According to the Hebrew calendar, we’re now in the month of Av, and fast approaching the single most grief-stricken day of the Jewish year. Tisha b’Av (the ninth of Av) begins on Monday next week, the day on which we mourn the destruction of our Temple (twice), as well as a series of other blood-soaked and heartbreaking events which, according to tradition (and in some cases recorded history), all happened on that single, terrible day. We’re taught that the Temple was destroyed (and by extension, Jewish history turned tragic) because of our own ungodly behavior—because of sinat chinam, baseless hatred.
This came to mind for me as I watched the reports out of Jerusalem this week regarding the monthly prayer service conducted by Women of the Wall at the Western Wall. There they stood, these brave women and their male allies, facing the wrath, the spit, the thrown eggs and tossed chairs of Israel’s ultra-Orthodox community, right there, at the Kotel, on the very remains of our Temple, the very spot where hatred undid us.
It’s easy for a Jew like me—an egalitarian-minded, Conservative-affiliated, American-Israeli Jew—to see the pictures and read the stories and immediately think: They’re doing what undid us. Those men in their beards and 16th century clothes, those young women bused in from religious institutions all over Israel, those people wielding projectiles and venom—they’re doing that which pulled us apart and scattered us to the nations. How can they not see? How, mere days before Tisha b’Av, can world Jewry not see what they’re doing?
But though I am a woman of faith, I attempt to live that faith in the world as it actually is, not as I would like it to be, and the simple truth is: Those people don’t believe that they’re practicing sinat chinam. They believe, and I’m guessing with all their hearts, that they’re protecting the faith of our fathers from one such as me. That their hatred is not only not-baseless, it is righteous.

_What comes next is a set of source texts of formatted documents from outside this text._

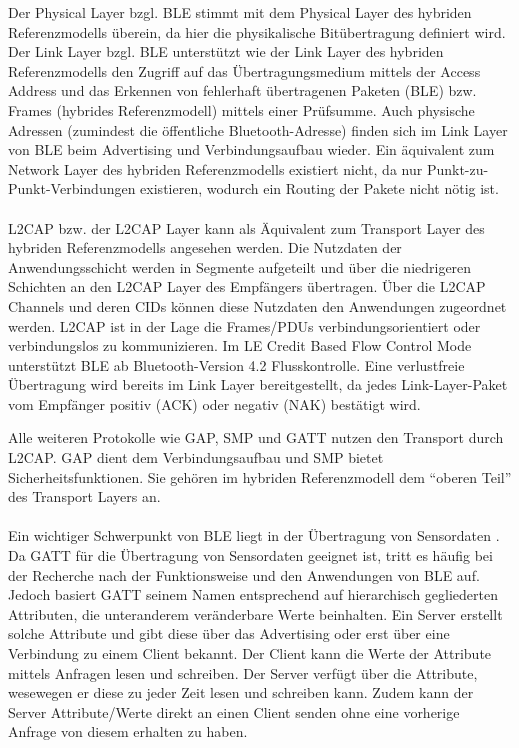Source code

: Der Physical Layer bzgl. BLE stimmt mit dem Physical Layer des hybriden Referenzmodells überein, da hier die physikalische Bitübertragung definiert wird. Der Link Layer bzgl. BLE unterstützt wie der Link Layer des hybriden Referenzmodells den Zugriff auf das Übertragungsmedium mittels der Access Address und das Erkennen von fehlerhaft übertragenen Paketen (BLE) bzw. Frames (hybrides Referenzmodell) mittels einer Prüfsumme. Auch physische Adressen (zumindest die öffentliche Bluetooth-Adresse) finden sich im Link Layer von BLE beim Advertising und Verbindungsaufbau wieder. Ein äquivalent zum Network Layer des hybriden Referenzmodells existiert nicht, da nur Punkt-zu-Punkt-Verbindungen existieren, wodurch ein Routing der Pakete nicht nötig ist.
\\\\
L2CAP bzw. der L2CAP Layer kann als Äquivalent zum Transport Layer des hybriden Referenzmodells angesehen werden. Die Nutzdaten der Anwendungsschicht werden in Segmente aufgeteilt und über die niedrigeren Schichten an den L2CAP Layer des Empfängers übertragen. Über die L2CAP Channels und deren CIDs können diese Nutzdaten den Anwendungen zugeordnet werden. L2CAP ist in der Lage die Frames/PDUs verbindungsorientiert oder verbindungslos zu kommunizieren. Im LE Credit Based Flow Control Mode unterstützt BLE ab Bluetooth-Version 4.2 Flusskontrolle. Eine verlustfreie Übertragung wird bereits im Link Layer bereitgestellt, da jedes Link-Layer-Paket vom Empfänger positiv (ACK) oder negativ (NAK) bestätigt wird.

Alle weiteren Protokolle wie GAP, SMP und GATT nutzen den Transport durch L2CAP. GAP dient dem Verbindungsaufbau und SMP bietet Sicherheitsfunktionen. Sie gehören im hybriden Referenzmodell dem "`oberen Teil"' des Transport Layers an.
\\\\
Ein wichtiger Schwerpunkt von BLE liegt in der Übertragung von Sensordaten \cite{BtDataTransfer}. Da GATT für die Übertragung von Sensordaten geeignet ist, tritt es häufig bei der Recherche nach der Funktionsweise und den Anwendungen von BLE auf. Jedoch basiert GATT seinem Namen entsprechend auf hierarchisch gegliederten Attributen, die unteranderem veränderbare Werte beinhalten. Ein Server erstellt solche Attribute und gibt diese über das Advertising oder erst über eine Verbindung zu einem Client bekannt. Der Client kann die Werte der Attribute mittels Anfragen lesen und schreiben. Der Server verfügt über die Attribute, wesewegen er diese zu jeder Zeit lesen und schreiben kann. Zudem kann der Server Attribute/Werte direkt an einen Client senden ohne eine vorherige Anfrage von diesem erhalten zu haben. 

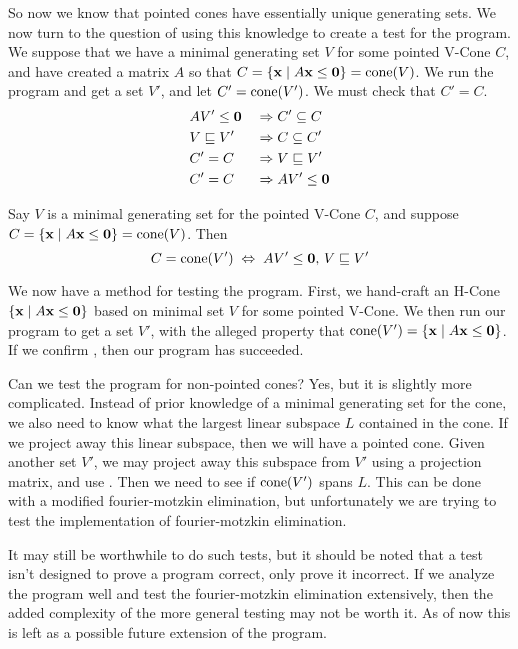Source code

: So now we know that pointed cones have essentially unique generating sets.  We now turn to the question of using this knowledge to create a test for the program.  We suppose that we have a minimal generating set $V$ for some pointed V-Cone $C$, and have created a matrix $A$ so that $C = \left\{\mathbf{x}\;|\; A\mathbf{x}\leq\mathbf{0}\right\} = \operatorname{cone}(V)$.  We run the program and get a set $V'$, and let $C'=\operatorname{cone}(V')$.  We must check that $C' = C$.
\begin{alignat*}{2}
	 & AV'\leq\mathbf{0} \;        & \Rightarrow & \; C' \subseteq C   \\
	 & V \sqsubseteq V' \; & \Rightarrow & \; C \subseteq C'   \\
	 & C' = C \;           & \Rightarrow & \; V \sqsubseteq V' \\
	 & C' = C \;           & \Rightarrow & \; AV'\leq\mathbf{0}
\end{alignat*}

\begin{EqCriteria}\label{eq_hc_vc}
	Say $V$ is a minimal generating set for the pointed V-Cone $C$, and suppose $C = \left\{\mathbf{x}\;|\; A\mathbf{x}\leq\mathbf{0}\right\} = \operatorname{cone}(V)$.  Then
	\[ C = \operatorname{cone}(V') \;\Leftrightarrow\; AV'\leq\mathbf{0},\, V \sqsubseteq V' \]
\end{EqCriteria}

\begin{Test}\label{test_hc_to_vc}
	We now have a method for testing the program.  First, we hand-craft an H-Cone $\left\{\mathbf{x}\;|\; A\mathbf{x}\leq\mathbf{0}\right\}$ based on minimal set $V$ for some pointed V-Cone. We then run our program to get a set $V'$, with the alleged property that $\operatorname{cone}(V') = \left\{\mathbf{x}\;|\; A\mathbf{x}\leq\mathbf{0}\right\}$.  If we confirm , then our program has succeeded.
\end{Test}

\begin{Remark}
	Can we test the program for non-pointed cones?  Yes, but it is slightly more complicated.  Instead of prior knowledge of a minimal generating set for the cone, we also need to know what the largest linear subspace $L$ contained in the cone.  If we project away this linear subspace, then we will have a pointed cone.  Given another set $V'$, we may project away this subspace from $V'$ using a projection matrix, and use .  Then we need to see if $\operatorname{cone}(V')$ spans $L$.  This can be done with a modified fourier-motzkin elimination, but unfortunately we are trying to test the implementation of fourier-motzkin elimination.

	It may still be worthwhile to do such tests, but it should be noted that a test isn't designed to prove a program correct, only prove it incorrect.  If we analyze the program well and test the fourier-motzkin elimination extensively, then the added complexity of the more general testing may not be worth it.  As of now this is left as a possible future extension of the program.
\end{Remark}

“Nazism, Amalekitism, and Reform,” they screamed at their fellow Jews—which is to say: The men in the 16th century garb, the school girls, and whoever stood with them believe that women wearing prayer shawls are like Nazis. Like Amalek, the Biblical evil-doer whose name we are enjoined to “blot out.” And just to complete the picture, they rounded their insult off with the word “Reform”—in their eyes, Reform/non-Orthodox Jews are no better than Nazis. No better than Amalek.

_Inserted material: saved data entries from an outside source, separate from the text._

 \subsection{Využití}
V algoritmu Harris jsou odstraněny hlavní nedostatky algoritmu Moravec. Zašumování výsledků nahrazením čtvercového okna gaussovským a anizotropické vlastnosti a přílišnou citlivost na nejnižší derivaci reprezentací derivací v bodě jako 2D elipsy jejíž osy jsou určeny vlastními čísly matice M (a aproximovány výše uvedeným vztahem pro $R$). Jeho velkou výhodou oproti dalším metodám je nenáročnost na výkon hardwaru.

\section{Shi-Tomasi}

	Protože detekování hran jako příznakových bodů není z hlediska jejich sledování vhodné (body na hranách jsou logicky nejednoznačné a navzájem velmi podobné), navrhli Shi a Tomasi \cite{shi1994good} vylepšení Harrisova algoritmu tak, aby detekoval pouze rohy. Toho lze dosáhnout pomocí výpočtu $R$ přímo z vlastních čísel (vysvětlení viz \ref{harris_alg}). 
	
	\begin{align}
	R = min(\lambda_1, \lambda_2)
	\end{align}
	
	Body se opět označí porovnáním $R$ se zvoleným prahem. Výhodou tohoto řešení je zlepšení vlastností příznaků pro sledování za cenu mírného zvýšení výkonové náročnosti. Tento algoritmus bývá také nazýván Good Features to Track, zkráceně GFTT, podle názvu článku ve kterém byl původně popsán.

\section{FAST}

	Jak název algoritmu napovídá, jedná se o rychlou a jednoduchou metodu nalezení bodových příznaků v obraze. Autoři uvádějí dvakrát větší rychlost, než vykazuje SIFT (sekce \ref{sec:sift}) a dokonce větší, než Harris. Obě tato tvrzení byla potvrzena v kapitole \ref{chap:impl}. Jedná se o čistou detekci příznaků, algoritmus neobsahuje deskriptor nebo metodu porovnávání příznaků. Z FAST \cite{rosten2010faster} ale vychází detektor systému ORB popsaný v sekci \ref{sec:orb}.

The simple and oft-denied truth is that Jews have not been a unified people since that unfortunate incident with the Golden Calf. We’re not a unified people, because no people is. That’s why religions have reforms and upheavals and breakaways—indeed, that’s why the Talmud looks the way it does. Because people have wildly divergent thoughts about the same ideas.
And that’s also why, in a democracy, we’re not supposed to give one form of religious observance preference over the others—the very thing that Israel has enshrined in law, the very thing that allows ultra-Orthodox protestors to behave so vilely toward women who have come to our most sacred site in order to worship the Holy One.

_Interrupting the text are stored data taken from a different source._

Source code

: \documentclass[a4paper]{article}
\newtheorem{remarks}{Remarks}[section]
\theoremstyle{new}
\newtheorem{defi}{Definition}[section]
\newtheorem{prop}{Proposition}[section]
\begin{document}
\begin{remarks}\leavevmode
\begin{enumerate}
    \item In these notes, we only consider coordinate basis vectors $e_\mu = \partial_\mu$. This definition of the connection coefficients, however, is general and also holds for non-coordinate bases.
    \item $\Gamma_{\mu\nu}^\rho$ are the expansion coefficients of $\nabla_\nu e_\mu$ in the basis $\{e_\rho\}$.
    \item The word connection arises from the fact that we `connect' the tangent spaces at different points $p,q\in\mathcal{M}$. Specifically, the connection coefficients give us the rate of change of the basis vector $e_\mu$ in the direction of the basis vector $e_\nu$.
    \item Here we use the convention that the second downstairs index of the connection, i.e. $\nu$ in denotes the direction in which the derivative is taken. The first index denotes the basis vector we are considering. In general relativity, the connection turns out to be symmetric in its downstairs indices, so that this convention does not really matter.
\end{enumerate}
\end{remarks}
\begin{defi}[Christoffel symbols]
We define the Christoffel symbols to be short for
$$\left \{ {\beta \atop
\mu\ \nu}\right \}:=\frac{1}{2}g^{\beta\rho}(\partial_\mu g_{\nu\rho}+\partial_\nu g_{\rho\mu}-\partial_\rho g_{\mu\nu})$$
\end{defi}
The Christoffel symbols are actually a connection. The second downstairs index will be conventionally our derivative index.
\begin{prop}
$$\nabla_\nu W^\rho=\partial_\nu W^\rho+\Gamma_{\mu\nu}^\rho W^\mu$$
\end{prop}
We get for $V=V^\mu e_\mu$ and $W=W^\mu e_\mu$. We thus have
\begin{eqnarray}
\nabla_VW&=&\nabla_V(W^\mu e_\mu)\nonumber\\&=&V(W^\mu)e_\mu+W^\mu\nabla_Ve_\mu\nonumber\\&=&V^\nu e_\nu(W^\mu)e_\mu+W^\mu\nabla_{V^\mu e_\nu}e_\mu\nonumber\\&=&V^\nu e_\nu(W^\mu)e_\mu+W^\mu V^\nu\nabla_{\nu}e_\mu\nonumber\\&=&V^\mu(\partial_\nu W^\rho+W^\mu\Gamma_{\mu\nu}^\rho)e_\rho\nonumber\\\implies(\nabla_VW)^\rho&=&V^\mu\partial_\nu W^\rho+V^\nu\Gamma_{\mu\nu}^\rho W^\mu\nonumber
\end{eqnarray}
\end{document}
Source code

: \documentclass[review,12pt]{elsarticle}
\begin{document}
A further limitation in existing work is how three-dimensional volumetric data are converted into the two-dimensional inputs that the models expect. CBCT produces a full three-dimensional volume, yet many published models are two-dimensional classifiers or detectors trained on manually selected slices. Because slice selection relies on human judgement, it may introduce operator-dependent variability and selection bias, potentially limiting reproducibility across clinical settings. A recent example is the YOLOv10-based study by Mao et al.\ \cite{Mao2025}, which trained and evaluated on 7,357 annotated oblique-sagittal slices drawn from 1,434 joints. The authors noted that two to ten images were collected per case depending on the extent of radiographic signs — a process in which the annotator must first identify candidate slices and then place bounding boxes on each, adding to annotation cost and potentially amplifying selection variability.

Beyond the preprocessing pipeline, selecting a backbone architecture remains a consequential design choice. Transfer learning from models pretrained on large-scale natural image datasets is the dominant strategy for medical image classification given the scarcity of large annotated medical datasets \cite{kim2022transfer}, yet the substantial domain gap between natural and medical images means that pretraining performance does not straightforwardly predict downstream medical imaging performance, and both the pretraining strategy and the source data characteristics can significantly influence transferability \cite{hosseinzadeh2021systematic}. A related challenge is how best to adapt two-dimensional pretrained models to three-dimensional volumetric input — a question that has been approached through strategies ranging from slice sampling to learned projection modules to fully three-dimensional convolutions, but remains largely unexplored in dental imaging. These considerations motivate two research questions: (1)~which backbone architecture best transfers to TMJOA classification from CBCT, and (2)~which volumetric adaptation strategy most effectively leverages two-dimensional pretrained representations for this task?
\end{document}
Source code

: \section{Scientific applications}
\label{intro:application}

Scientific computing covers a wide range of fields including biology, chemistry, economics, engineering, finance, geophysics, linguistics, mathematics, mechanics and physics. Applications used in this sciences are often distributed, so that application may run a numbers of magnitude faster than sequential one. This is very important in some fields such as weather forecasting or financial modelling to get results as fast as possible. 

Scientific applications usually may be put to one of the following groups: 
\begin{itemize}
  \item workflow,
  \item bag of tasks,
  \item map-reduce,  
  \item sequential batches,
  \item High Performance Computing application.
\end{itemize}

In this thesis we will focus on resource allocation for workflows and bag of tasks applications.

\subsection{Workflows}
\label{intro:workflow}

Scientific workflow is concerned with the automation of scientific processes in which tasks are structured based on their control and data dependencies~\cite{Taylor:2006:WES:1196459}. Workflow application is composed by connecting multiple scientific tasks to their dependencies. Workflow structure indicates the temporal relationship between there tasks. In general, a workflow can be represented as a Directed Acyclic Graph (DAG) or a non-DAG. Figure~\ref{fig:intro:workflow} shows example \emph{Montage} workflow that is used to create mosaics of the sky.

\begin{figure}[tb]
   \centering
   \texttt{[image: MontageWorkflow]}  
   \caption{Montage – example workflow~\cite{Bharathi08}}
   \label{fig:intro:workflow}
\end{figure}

I don’t hate the people who equate Jews like me and Women of the Wall with Hitler. I don’t want to blot them out. I will not suggest that their Judaism is inauthentic. But I do not doubt that their hate for and fear of me is very, very real, and that their political power gives that hate and fear very real consequences.
As a student of history, I believe that we lost our Temple because we were defeated militarily (this sort of thing happened a lot in Jerusalem, to all kinds of people); as a social scientist, I understand that the odium motivating this week’s protests has a good, solid base. There’s nothing we can do about either of those things, and none of my crunchy-granola angst about tikkun olam will change that.
What other-than-ultra-Orthodox Jews need to do is precisely what Women of the Wall is doing: Claim our space. Take the state to court. Insist that there is no single way to be a Jew, and that no Jew can claim hegemony over that which is holy to us all.
Even as I struggle within my own spiritual practice to learn the lessons of Tisha b’Av and expunge sinat chinam from my own heart, I don’t need the ultra-Orthodox to not-hate me. I need the state of Israel to protect my rights.